Now to the purity. Well just as with anything else in life if you want to talk purity then you must define it first then second draw the lines of limitation. Is MDF a plastic apple while solid wood is a real apple? Then does that make plywood a real apple dipped in formaldehyde and fed to people as a nutritious necessary evil? If you want to talk pure then all cabinets would be made out of huge panels of solid wood nailed together to make sides, backs and bottoms and the only finish used would be milk paint. After all, what happens to plywood when water hits it?
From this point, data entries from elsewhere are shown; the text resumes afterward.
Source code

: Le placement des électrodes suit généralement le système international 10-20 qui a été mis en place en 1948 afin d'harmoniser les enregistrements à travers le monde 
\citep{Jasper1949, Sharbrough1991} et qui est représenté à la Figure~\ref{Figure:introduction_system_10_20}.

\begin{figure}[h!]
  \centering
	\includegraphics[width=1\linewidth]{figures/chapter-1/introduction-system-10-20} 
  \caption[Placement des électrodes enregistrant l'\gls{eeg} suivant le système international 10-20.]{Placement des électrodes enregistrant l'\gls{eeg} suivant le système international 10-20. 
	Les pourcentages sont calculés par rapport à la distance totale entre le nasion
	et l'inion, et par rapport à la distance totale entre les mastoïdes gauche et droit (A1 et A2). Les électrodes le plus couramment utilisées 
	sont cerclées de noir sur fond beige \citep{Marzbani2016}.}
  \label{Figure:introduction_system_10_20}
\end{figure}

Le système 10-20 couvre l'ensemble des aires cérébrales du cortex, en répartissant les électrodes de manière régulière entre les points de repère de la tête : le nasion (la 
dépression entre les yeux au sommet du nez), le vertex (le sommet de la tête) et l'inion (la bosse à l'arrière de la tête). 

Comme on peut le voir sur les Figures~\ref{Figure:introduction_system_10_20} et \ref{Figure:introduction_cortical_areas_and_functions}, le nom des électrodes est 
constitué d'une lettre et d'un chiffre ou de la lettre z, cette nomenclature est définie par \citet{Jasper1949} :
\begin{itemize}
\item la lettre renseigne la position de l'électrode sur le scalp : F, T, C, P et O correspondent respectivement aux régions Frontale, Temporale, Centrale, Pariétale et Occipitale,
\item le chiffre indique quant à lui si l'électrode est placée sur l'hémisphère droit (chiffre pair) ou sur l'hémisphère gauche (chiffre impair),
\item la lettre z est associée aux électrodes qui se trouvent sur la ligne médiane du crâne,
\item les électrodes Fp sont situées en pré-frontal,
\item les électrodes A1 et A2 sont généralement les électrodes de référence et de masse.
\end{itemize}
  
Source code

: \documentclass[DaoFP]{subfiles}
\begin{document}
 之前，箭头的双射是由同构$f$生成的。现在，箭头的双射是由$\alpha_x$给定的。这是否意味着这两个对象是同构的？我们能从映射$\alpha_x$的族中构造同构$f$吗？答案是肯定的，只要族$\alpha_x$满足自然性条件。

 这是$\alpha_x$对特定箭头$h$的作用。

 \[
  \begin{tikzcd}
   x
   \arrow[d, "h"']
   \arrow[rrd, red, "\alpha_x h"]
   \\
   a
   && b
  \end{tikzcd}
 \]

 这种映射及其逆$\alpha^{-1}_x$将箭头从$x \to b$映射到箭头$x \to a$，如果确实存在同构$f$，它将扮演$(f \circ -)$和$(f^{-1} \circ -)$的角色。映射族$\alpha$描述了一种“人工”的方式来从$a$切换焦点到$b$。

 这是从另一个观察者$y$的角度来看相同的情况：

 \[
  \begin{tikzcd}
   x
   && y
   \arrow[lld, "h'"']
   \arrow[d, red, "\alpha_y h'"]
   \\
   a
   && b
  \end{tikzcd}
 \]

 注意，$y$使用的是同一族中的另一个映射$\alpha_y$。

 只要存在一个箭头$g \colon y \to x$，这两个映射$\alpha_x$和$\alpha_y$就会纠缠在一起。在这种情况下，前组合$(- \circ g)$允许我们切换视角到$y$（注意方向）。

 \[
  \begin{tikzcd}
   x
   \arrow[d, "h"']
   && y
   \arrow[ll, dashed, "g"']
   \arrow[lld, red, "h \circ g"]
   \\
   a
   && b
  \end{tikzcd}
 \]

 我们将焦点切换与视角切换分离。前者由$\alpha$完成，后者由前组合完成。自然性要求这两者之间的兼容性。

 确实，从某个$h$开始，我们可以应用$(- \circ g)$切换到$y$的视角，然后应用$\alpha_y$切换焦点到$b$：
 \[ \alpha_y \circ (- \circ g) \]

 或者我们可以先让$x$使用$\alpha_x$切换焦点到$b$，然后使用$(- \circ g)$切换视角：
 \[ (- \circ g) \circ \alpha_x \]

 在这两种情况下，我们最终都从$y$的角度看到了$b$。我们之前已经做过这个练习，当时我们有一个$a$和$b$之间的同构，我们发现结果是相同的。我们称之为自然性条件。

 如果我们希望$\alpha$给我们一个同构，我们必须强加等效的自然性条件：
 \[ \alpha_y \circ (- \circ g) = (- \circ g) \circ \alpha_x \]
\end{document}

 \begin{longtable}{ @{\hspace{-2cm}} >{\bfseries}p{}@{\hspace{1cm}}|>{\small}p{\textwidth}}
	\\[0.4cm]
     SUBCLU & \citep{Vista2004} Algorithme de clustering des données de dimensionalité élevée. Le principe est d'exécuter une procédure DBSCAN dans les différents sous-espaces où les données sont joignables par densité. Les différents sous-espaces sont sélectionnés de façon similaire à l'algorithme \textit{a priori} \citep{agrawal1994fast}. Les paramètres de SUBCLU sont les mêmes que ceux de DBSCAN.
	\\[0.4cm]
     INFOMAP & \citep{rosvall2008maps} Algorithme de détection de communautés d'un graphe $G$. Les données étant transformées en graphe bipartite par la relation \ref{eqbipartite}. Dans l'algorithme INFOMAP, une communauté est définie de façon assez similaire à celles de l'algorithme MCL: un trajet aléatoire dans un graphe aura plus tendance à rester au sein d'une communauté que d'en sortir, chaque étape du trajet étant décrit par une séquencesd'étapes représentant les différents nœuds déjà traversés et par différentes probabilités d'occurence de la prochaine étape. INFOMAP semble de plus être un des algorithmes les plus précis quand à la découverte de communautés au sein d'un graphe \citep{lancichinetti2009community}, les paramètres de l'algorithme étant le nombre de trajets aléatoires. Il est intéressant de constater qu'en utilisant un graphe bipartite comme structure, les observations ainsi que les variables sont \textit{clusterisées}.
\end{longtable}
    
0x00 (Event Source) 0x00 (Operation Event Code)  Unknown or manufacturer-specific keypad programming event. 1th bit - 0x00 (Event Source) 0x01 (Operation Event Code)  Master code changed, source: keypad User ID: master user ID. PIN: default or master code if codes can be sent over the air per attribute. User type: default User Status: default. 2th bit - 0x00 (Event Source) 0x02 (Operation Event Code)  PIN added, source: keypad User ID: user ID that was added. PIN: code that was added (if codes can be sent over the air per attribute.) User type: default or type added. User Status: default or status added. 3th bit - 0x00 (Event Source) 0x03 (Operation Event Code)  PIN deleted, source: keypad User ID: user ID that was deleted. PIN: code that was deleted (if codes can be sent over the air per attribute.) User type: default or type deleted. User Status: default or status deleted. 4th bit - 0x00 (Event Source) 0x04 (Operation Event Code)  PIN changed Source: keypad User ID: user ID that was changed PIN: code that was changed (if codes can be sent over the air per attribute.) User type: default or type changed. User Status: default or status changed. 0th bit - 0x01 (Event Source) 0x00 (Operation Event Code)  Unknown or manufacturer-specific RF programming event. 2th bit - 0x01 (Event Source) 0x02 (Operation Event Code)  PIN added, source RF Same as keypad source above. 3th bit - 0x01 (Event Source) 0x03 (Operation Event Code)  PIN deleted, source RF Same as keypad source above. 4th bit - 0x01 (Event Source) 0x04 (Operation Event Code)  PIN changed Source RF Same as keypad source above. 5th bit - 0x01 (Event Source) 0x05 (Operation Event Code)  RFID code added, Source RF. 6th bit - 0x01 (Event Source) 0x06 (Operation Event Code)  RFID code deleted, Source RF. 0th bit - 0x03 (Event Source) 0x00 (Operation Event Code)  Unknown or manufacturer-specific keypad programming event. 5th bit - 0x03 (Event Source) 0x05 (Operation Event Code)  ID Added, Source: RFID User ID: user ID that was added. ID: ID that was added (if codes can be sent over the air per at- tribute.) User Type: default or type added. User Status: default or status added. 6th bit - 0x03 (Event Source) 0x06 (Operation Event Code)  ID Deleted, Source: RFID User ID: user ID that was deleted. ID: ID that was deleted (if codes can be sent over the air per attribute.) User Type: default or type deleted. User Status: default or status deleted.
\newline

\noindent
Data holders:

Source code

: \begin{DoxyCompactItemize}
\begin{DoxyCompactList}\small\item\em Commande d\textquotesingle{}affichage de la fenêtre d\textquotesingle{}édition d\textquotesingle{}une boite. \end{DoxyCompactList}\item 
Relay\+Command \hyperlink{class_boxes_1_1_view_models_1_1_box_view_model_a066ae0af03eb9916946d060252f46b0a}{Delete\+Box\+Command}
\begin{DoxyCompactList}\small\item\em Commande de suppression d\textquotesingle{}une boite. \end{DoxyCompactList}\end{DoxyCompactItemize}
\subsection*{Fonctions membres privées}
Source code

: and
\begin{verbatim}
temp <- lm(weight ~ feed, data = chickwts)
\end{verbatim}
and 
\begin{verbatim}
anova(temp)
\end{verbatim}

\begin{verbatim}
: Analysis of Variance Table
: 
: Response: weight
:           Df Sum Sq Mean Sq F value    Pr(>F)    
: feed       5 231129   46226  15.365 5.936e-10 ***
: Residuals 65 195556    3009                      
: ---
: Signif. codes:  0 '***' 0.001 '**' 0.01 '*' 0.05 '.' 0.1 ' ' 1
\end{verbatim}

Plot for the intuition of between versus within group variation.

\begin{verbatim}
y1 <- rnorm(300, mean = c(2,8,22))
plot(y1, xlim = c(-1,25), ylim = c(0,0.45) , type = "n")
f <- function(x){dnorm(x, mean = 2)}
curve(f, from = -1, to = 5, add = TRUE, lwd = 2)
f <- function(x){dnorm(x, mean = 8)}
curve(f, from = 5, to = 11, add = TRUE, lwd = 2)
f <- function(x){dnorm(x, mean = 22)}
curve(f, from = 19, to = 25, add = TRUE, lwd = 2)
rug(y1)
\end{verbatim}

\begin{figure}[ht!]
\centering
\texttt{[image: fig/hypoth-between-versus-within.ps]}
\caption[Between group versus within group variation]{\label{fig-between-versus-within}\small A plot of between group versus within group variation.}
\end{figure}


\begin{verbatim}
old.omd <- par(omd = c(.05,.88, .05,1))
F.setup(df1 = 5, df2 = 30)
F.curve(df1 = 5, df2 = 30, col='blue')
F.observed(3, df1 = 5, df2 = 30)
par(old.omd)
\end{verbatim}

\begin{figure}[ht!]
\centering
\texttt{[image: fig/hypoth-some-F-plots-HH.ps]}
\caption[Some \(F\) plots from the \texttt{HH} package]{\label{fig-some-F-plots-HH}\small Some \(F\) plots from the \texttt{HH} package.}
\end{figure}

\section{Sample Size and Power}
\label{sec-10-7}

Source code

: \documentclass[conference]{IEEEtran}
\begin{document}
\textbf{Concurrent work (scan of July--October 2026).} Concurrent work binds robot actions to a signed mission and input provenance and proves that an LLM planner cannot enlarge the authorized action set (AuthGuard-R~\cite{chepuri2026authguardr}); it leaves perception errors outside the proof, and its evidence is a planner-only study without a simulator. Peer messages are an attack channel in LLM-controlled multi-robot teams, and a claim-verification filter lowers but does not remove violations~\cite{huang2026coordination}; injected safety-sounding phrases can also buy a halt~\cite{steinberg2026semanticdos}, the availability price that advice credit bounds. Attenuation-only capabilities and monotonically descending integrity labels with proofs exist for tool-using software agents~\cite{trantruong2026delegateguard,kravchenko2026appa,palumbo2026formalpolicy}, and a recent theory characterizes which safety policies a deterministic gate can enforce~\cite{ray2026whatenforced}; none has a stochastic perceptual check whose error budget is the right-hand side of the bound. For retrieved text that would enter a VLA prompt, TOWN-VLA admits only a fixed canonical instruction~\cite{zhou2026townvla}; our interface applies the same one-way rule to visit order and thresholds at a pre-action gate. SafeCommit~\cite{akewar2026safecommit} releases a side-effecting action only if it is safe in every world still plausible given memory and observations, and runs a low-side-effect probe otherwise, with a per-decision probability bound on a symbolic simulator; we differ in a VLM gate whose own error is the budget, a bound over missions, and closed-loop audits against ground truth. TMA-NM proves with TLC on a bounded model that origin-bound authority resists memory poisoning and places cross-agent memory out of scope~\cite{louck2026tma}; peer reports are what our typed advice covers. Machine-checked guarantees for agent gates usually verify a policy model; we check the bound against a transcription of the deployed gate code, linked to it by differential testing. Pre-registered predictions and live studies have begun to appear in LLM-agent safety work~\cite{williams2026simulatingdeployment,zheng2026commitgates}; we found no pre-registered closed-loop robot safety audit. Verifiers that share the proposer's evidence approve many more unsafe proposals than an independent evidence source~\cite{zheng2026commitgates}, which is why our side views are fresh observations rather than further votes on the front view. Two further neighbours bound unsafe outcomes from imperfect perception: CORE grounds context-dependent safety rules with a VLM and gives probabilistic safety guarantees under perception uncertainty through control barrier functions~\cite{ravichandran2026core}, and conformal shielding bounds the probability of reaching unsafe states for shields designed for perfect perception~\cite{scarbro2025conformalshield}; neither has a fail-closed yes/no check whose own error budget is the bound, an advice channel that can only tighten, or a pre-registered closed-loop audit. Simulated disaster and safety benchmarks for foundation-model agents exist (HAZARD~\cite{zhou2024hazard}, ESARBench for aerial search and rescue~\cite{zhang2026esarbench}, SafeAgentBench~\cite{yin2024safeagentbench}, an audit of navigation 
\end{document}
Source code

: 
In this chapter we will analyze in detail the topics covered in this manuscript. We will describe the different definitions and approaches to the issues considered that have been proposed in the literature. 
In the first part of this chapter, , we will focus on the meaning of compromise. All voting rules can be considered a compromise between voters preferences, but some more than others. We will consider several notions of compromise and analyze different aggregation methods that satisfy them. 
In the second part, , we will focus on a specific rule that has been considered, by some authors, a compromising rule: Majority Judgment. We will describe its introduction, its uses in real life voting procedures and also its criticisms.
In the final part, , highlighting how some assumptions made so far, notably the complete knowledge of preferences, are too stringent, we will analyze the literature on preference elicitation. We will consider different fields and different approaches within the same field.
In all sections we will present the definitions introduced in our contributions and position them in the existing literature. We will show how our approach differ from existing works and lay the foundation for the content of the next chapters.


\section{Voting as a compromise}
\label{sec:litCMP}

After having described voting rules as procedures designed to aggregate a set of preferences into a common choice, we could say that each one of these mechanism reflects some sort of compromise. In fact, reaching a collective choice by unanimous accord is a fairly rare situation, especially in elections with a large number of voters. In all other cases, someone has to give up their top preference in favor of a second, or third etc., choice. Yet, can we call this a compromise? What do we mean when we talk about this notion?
So aren't we cheating our clients by using plywood boxes? We are if we don’t start defining the limitations of ''purity''. Then by that definition no shaker doors should use even 5mm thick plywood panels because that’s not pure, we should use strictly reverse raised panels made of solid wood, right? We know this is not the world we live in. Every day we are forced to change or evolve. What was good for our grandpa’s clients may not be ideal for our clients. If I wasn't thinking within the guidelines of ''purity'' then I wouldn’t have started this thread. As I stated in the beginning, the manufacturer of these cabinets uses all wood for all their other doors so I doubt they use MDF for their painted doors to cut costs but rather to give their customers a product that will look better for a longer time (no cracking of joints, etc.). Their boxes are 1/2" ply. Their drawers are 3/4" thick dovetailed solid birch. Their face-frames are 3/4' thick solid birch as well. After hearing from you guys I am almost agreeing with the manufacturer for using MDF. I won’t keep it a secret from my clients and if they don’t want it I will warn them of the cracks that they will most likely see if I do however provide them with solid wood doors instead. Please continue to contribute, I am taking it all in.



From contributor U:
In my opinion, the best painted cabinet door is solid wood frame with an MDF panel. All the abuse a cabinet door gets is on the edges and corners of the doors I have never seen a door that showed wear on the panel. I know people that glue up solid wood panels and paint them have good intentions, but I don't think they are producing a better door and just wasting wood. I am pretty confident that if you compared a kitchen with solid painted panels to one with MDF panels (with solid frames), the one with the MDF panels would look better over a period of time. The one with the MDF panels would have no expansion/contraction issues and no visible glue lines, etc. As far as being environmentally responsible I think using MDF where it's suitable is being responsible. If MDF and particle board were never invented and everyone just used solid boards for everything would we even have any tree's left to use? With the massive amounts of wood products being made every day do you really think the tree population could keep up?


From Contributor O:
Now that I have firmly established myself as an outsider regarding the use of MDF, let me continue on to the use of the word shaker to describe what I assume to be simple square edged frame and panel cabinet doors. First of all, please do your homework on the shakers, who they were, why they made what they made, and how they did it. They had a reason to make things the way they did, a considered approach to their work that extended to all facets of their lives.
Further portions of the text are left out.